Great Lakes Maritime Academy student, Matt Jones, travels from south of Hammond Rd. to the Great Lakes Academy for his bike commute. It’s one of the longer winter bike commutes you’re going to find, not to mention one of the more potentially harry routes. Matt does it with an unflappable grin and preparedness you’d expect from a coastie. We sat down with him to hear what brought him to Traverse City and about his attraction to winter biking.

 

Q: You’re relatively new to the area. What brings you to the Grand Traverse region? Where’d you move from?

I came to Traverse City in June of 2018 by means of utilizing my veterans’ educational benefits to attend Great Lakes Maritime Academy. I ended my active duty service in the Coast Guard that June in Coos Bay, Oregon and moved across the country for the third time. I am originally from a town south of San Diego, California where I spent the first 25 years of my life.

 

Q: San Diego to northern Michigan winters. That’s a big jump, no?

Yes, a leap indeed! Although I would say that as much as people think it’s cool that the weather is great all the time in SoCal, to me it can get kind of boring because with so many nice days out you tend to waste them. Here, however, you jump at the chance to enjoy a sunny 20-degree day. I genuinely love having four seasons and getting to experience them after growing up in pretty much a one season climate. I genuinely love shoveling snow in my shorts.

 

Q: What motivates you to be out here on the bike year-round? Do you bike mainly as part of your commute? What other times do you winter bike?

This is a great question. First, I would say if it was not for the advent of fat bikes I probably would have difficulty getting around on my bike in the winter. Second, commuting-wise, getting around on my bike has been an off and on thing I have done for over 10 years. When I joined the Coast Guard it became too burdensome at times – depending on the unit type and location to get to work (by bike).  Still, I tried to when I could. Outside of my time spent in the military, sometimes it was by necessity and others like it is now – it is just a better use of my time. I have commuted by bike in five states all with different climates and unique challenges.

Lastly, aside from commuting via bike in the winter, I do try to hit up the VASA winter singletrack. As a side note, I had to tone down my urge to pedal the metal after I hit a tree in August this last year that laid me out for a minute. I road bike heavily, however, since the tree incident I sold my road bike to help my wife and I purchase a home in town. My fat bike is now my year-round go-to bike.

 

 

Q: How many years have you been out winter biking?

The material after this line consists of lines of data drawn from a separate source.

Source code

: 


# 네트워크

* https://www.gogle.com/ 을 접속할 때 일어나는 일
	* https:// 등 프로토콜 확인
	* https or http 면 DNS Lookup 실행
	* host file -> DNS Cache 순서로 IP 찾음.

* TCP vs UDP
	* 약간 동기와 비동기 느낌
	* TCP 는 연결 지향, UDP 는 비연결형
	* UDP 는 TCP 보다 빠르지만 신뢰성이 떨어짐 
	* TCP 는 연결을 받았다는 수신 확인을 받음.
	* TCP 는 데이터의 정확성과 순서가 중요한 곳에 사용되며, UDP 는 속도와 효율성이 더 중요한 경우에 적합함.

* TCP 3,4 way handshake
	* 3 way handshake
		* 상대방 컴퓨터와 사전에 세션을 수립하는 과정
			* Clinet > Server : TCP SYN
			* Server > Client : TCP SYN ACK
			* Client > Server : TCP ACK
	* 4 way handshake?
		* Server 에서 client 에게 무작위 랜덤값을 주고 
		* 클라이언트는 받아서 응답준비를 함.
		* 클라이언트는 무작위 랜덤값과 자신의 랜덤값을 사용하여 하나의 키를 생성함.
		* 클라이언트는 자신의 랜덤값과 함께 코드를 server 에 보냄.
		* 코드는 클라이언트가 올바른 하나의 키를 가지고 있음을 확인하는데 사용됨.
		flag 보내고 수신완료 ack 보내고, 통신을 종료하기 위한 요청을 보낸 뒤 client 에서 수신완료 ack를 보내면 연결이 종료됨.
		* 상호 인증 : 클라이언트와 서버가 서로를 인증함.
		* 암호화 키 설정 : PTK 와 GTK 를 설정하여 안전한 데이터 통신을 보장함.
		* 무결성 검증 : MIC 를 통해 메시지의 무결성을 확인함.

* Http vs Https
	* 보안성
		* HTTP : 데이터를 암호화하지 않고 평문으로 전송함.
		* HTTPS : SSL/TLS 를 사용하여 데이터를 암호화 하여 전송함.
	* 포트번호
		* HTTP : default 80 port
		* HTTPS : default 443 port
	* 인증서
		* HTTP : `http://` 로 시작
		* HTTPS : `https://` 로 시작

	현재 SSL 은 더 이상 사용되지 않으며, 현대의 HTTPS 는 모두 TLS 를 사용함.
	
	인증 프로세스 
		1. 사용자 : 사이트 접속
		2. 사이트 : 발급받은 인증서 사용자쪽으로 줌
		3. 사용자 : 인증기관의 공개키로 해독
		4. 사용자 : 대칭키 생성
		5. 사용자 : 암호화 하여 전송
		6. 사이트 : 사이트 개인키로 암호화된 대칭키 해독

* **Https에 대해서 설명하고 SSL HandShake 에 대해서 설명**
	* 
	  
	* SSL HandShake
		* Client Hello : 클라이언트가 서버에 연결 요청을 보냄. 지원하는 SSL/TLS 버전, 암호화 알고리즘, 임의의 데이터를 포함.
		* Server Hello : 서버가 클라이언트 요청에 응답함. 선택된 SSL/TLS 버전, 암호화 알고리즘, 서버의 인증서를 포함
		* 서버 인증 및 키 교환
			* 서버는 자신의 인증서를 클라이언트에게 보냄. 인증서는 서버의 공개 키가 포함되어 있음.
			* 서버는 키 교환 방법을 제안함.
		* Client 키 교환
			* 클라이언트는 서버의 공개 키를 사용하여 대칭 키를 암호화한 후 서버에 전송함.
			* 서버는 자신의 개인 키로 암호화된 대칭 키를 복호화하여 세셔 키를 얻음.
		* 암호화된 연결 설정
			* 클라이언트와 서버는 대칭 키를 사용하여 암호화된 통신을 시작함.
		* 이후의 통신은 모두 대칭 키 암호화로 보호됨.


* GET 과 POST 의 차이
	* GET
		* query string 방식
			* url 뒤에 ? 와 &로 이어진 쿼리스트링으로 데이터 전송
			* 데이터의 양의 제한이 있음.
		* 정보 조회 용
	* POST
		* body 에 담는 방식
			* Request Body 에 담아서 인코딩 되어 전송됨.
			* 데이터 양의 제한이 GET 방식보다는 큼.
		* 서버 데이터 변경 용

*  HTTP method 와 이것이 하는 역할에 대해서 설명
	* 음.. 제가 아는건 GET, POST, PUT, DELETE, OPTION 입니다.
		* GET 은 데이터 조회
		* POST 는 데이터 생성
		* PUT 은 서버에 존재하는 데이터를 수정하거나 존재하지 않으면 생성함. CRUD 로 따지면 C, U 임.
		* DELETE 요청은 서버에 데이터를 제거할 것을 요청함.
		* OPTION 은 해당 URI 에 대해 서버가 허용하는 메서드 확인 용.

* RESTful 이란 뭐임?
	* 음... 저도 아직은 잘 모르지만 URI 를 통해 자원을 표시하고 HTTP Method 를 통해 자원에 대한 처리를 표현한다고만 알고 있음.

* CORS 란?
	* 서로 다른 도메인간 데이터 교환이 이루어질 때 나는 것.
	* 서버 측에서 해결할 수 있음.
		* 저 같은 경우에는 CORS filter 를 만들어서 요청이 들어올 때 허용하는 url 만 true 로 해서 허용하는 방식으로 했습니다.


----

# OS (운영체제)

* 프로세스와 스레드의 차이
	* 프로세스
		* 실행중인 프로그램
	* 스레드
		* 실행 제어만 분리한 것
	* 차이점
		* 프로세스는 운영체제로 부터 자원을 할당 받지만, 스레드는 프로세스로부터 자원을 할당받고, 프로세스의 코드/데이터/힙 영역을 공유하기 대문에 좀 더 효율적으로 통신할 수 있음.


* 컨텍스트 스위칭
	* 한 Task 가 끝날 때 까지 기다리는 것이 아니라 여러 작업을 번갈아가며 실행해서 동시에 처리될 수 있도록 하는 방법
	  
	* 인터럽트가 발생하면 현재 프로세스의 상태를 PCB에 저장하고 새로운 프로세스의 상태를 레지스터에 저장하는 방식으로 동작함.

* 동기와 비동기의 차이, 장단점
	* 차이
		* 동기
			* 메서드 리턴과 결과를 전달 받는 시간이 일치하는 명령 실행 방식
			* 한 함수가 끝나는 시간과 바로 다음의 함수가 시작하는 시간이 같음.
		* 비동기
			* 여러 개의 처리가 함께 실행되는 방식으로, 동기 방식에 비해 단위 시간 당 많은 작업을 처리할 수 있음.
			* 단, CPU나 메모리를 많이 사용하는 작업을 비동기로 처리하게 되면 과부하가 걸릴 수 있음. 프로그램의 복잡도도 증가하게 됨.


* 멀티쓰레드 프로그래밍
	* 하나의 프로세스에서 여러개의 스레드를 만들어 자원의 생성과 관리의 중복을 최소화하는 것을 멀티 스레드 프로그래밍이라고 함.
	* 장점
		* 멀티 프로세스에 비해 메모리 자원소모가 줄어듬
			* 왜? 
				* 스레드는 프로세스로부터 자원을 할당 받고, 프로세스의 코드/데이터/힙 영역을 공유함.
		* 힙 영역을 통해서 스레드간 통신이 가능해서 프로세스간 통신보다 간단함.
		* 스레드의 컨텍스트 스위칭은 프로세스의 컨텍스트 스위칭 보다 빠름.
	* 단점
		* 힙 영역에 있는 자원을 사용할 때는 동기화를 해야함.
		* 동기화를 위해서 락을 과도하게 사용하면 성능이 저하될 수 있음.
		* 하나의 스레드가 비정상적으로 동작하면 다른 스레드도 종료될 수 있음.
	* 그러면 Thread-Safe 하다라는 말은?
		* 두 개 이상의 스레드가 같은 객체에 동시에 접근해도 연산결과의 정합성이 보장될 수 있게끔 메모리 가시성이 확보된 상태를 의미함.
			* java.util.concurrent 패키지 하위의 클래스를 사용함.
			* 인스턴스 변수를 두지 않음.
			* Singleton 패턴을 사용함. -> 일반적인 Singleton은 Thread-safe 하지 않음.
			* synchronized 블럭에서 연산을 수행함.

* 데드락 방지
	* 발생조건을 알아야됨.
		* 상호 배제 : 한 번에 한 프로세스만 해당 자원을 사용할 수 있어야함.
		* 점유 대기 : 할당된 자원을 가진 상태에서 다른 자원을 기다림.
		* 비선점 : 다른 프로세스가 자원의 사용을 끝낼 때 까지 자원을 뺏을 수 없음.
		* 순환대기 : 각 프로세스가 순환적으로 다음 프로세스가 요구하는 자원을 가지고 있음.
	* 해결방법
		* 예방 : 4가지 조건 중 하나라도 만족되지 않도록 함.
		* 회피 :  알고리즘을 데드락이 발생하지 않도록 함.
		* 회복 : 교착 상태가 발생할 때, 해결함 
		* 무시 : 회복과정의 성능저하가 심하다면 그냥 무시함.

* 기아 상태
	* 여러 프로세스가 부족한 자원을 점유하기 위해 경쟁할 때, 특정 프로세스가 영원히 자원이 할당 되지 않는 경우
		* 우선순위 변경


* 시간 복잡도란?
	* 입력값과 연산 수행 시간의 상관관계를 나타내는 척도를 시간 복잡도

This is my second winter in Michigan biking. I’ve biked other winters in Oregon and California, but let’s be honest those winter commutes are a joke compared to riding here; a joke that most think I’m joking when I say I get around on my bike here in Michigan.

 

Q: Does the Maritime Academy have facilities you can use to store your bike? Change your clothes?

Yes to both. There is a bike rack here and if I had bike issues I could utilize an indoor shop space to remedy them. As for lockers, there are day-use lockers. I have unofficially commandeered one to keep my uniform items here at school. If I did not have to wear a uniform I would have no need for a locker, but these spaces, in general, are good to wipe the sweat off your brow. On the main campus of Northwestern Michigan College, I sit in class in my riding gear as I am not required to be in uniform there.

 

Q: By the looks of your rig, you’re certainly prepared. What’s different on your bike in the winter? What about your gear?

I appreciate your noticing my schwag. In the winter its more about what is on me than what is on my bike, however, I do make a few adjustments to my bike for the winter commute. Pertaining to my bike, fenders are a winter addition on my bike. The fenders do a half-decent job of protecting me from the resultant brine-slush that happens from melted snow and when the temperatures are just right after it snows to thaw. I somewhat loathe the commercially available fenders for fat bikes because they are 1) not aesthetic to one’s bike and 2) I still get that brine all over my back. I plan to custom fabricate something to provide better protection for me and my bike.

Aside from fenders, I lower my pressure in my tires to provide better traction. Other than that, my bike is set up as it would be in the summer. Good lights are an investment anyone who wants to commute on a bike should make for safety in low light conditions but especially in daylight because let’s be honest, the drivers are a little distracted out there.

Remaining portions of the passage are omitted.